# Exercise goal
Copy every record below exactly, leaving out any pictures.

###

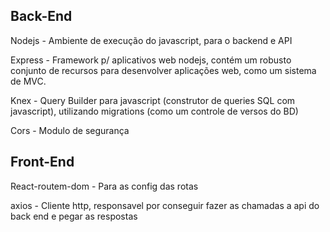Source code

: Back-End
----------------
Nodejs - Ambiente de execução do javascript, para o backend e API

Express - Framework p/ aplicativos web nodejs, contém um robusto conjunto de recursos para desenvolver aplicações web, como um sistema de MVC.

Knex - Query Builder para javascript (construtor de queries SQL com javascript), utilizando migrations (como um controle de versos do BD)


Cors - Modulo de segurança

Front-End
--------------
React-routem-dom - Para as config das rotas

axios - Cliente http, responsavel por conseguir fazer as chamadas a api do back end e pegar as respostas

###

# Solution
Source code

: Back-End
----------------
Nodejs - Ambiente de execução do javascript, para o backend e API

Express - Framework p/ aplicativos web nodejs, contém um robusto conjunto de recursos para desenvolver aplicações web, como um sistema de MVC.

Knex - Query Builder para javascript (construtor de queries SQL com javascript), utilizando migrations (como um controle de versos do BD)


Cors - Modulo de segurança

Front-End
--------------
React-routem-dom - Para as config das rotas

axios - Cliente http, responsavel por conseguir fazer as chamadas a api do back end e pegar as respostas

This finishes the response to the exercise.